2021年がやってきました。あまりにもいろいろ起きすぎて2020年という年を振り返るのは難しいのですが、それでもやはり変化の年であったことは間違いないと思います。
思えば2010年代はリーマンショックという大きなリセッションの余韻を感じつつ、その翌年に大震災が襲いかかるという衝撃的な幕開けでした。しかし2012年の政権交代、またその翌年のオリンピック決定と、年を重ねる毎に徐々に前を向ける話題が増えていったように記憶しています。スタートアップという視点でもIPOの件数は2010年の22件(※JVCAが公表しているレポートより)から2015年には92件にまで増加し、2018年のラクスル・メルカリ、2019年のBASE、ランサーズ、スペースマーケットといった、この10年のテック・トレンドを象徴するような銘柄が並びました。

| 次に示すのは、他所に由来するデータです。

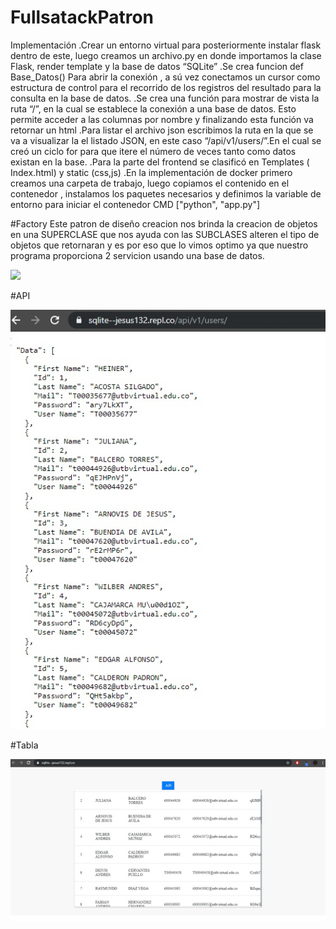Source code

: # FullsatackPatron

Implementación
.Crear un entorno virtual para posteriormente instalar flask dentro de este, luego
creamos un archivo.py en donde importamos la clase Flask, render template y la
base de datos “SQLite”
.Se crea funcion def Base_Datos() Para abrir la conexión , a sú vez conectamos un
cursor como estructura de control para el recorrido de los registros del resultado
para la consulta en la base de datos.
.Se crea una función para mostrar de vista la ruta “/”, en la cual se establece la
conexión a una base de datos. Esto permite acceder a las columnas por nombre y
finalizando esta función va retornar un html
.Para listar el archivo json escribimos la ruta en la que se va a visualizar la el listado
JSON, en este caso “/api/v1/users/”.En el cual se creó un ciclo for para que itere el
número de veces tanto como datos existan en la base.
.Para la parte del frontend se clasificó en Templates ( Index.html) y static (css,js)
.En la implementación de docker primero creamos una carpeta de trabajo, luego
copiamos el contenido en el contenedor , instalamos los paquetes necesarios y
definimos la variable de entorno para iniciar el contenedor CMD ["python", "app.py"]

#Factory
Este patron de diseño creacion nos brinda la creacion de objetos en una SUPERCLASE 
que nos ayuda con las SUBCLASES alteren el tipo de objetos que retornaran y es por
eso que lo vimos optimo ya que nuestro programa proporciona 2 servicion usando
una base de datos.

<td><img src="https://refactoring.guru/images/patterns/diagrams/factory-method/structure.png"</th>

#API

<td><img src="https://github.com/Jesus132/FullsatackPatron/blob/master/api.jpg"</th>

#Tabla

<td><img src="https://github.com/Jesus132/FullsatackPatron/blob/master/tabla.jpg"</th>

そして2020年、その数はさらに拡大し、日本取引所グループのサイトを確認すると2020年の新規上場(予定のものも含む)は114件にジャンプアップしています。2015年の92件を最大に2018年、19年が90件と横ばいでしたので、この2020年をターゲットにしてしっかり仕上げてきたスタートアップが多かったことを思わせる数字だなと思います。

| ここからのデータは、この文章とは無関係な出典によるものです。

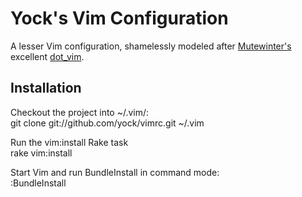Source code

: Yock's Vim Configuration
========================

A lesser Vim configuration, shamelessly modeled after [Mutewinter's](http://twitter.com/mutewinter) excellent [dot_vim](https://github.com/mutewinter/dot_vim).

Installation
------------

Checkout the project into ~/.vim/:<br />
    git clone git://github.com/yock/vimrc.git ~/.vim

Run the vim:install Rake task<br />
    rake vim:install

Start Vim and run BundleInstall in command mode:<br />
    :BundleInstall
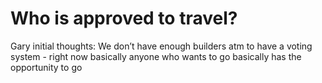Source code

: # Who is approved to travel?

Gary initial thoughts: We don’t have enough builders atm to have a voting system - right now basically anyone who wants to go basically has the opportunity to go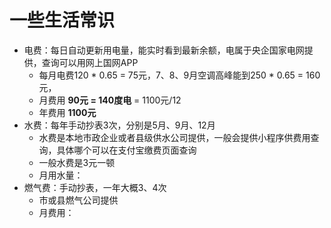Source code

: # 一些生活常识

- 电费：每日自动更新用电量，能实时看到最新余额，电属于央企国家电网提供，查询可以用网上国网APP
  - 每月电费120 * 0.65 = 75元，7、8、9月空调高峰能到250 * 0.65 = 160元，
  - 月费用 **90元 = 140度电** = 1100元/12
  - 年费用 **1100元**
- 水费：每年手动抄表3次，分别是5月、9月、12月
  - 水费是本地市政企业或者县级供水公司提供，一般会提供小程序供费用查询，具体哪个可以在支付宝缴费页面查询
  - 一般水费是3元一顿
  - 月用水量：
- 燃气费：手动抄表，一年大概3、4次
  - 市或县燃气公司提供
  - 月费用：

テック銘柄をざっと見返してもクラシファイドのジモティー、スポットでコンサルティングを依頼できるビザスク、デザイン開発をメジャーに引き上げたグッドパッチ、ソーシャルメディアの到来と共にグルメガイドを開始したRetty、ハンドメイドという特化型のコマースを展開したクリーマ、国内の“ノーコード”文化を牽引するヤプリ、マーケティングの世界観を大きく変えたKaizen Platformやプレイド、そして新しい世代の資産運用のアイデアを提案したウェルスナビなどが特に心に残ります。それぞれこの10年で創業し、グローバル・トレンドと言われたシェアやオンデマンド、AI、クラウドなどのテックトレンドを忠実に形にし、そして粘り強く事業化したプレーヤーたちです。

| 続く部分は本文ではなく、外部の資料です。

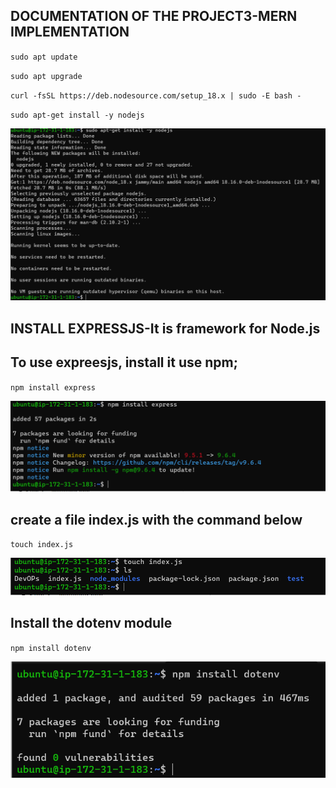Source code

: ## DOCUMENTATION OF THE PROJECT3-MERN IMPLEMENTATION

`sudo apt update`

`sudo apt upgrade`

`curl -fsSL https://deb.nodesource.com/setup_18.x | sudo -E bash -`

`sudo apt-get install -y nodejs`

![Node.js installation](./images/Install%20Node.js%20on%20the%20server.PNG)

## INSTALL EXPRESSJS-It is framework for Node.js

## To use expreesjs, install it use npm;

`npm install express`

![express installation](./images/installing-express.PNG)

## create a file index.js with the command below

`touch index.js`

![Ndex.js file](./images/Ndex.js%20status.PNG)

## Install the dotenv module

`npm install dotenv`

![dotenv](./images/Installing%20dotenv.PNG)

次の10年がどうなるのか、それについては昨年にこのような記事としてまとめました。10年分の予想を書いているので引き続き、その答え合わせは2030年に取っておきたいと思います。改めて今年もこのような企業、起業家たちと出会えることを楽しみにしています。
さて、少し振り返ったところで自分たちの次の1年をどう過ごすのか、BRIDGEとしてのご挨拶も書いておきます。
実は2021年はBRIDGEが運営をPR TIMESに委ねてから3年目の年となります。この2年間で編集部として、スタートアップシーンにどのような貢献ができるのか、ずっと模索を続けてきました。ナラティブなストーリーを紡いで人や企業を繋げる、という取り組みもそのひとつです。2019年に「POST」というプロジェクトで開始し、現在はいくつかの関連するプレーヤーと連携し、特集の枠組みのひとつとして起業家のナラティブな情報を継続的に出せるようになってきました。今後もニュースだけでなく、その事業や人の裏側にあるバックグラウンド・ストーリーを伝えることでスタートアップに新しい繋がりを提供できれば幸いです。

そして今年、2021年はまた新しいチャレンジを計画しています。思えば創業時、私たちのコア・バリューはミートアップでした。StartupDatingという小さな出会いの場所は、少ないながらも起業家と投資家の繋がりを生み出してたように思います。その後、イベント自体は大きくしたり形を変えて勉強会スタイルにするなど試行錯誤を重ねましたが、様々な判断のもと2018年を境にお休みをしていました。
それを今年、本格的に再開いたします。
コロナ禍で私たちは「実際に会う」という価値を再認識しました。同時にバーチャルに出会う可能性についても多くの気づきを得たはずです。BRIDGEが創業時から提供してきた出会いの体験がどのようにアップデートするのか、また近い時期にお知らせできればと思っています。PR TIMESからの年頭所感も合わせてご一読ください。
ということで2021年もBRIDGEをどうぞよろしくお願いいたします。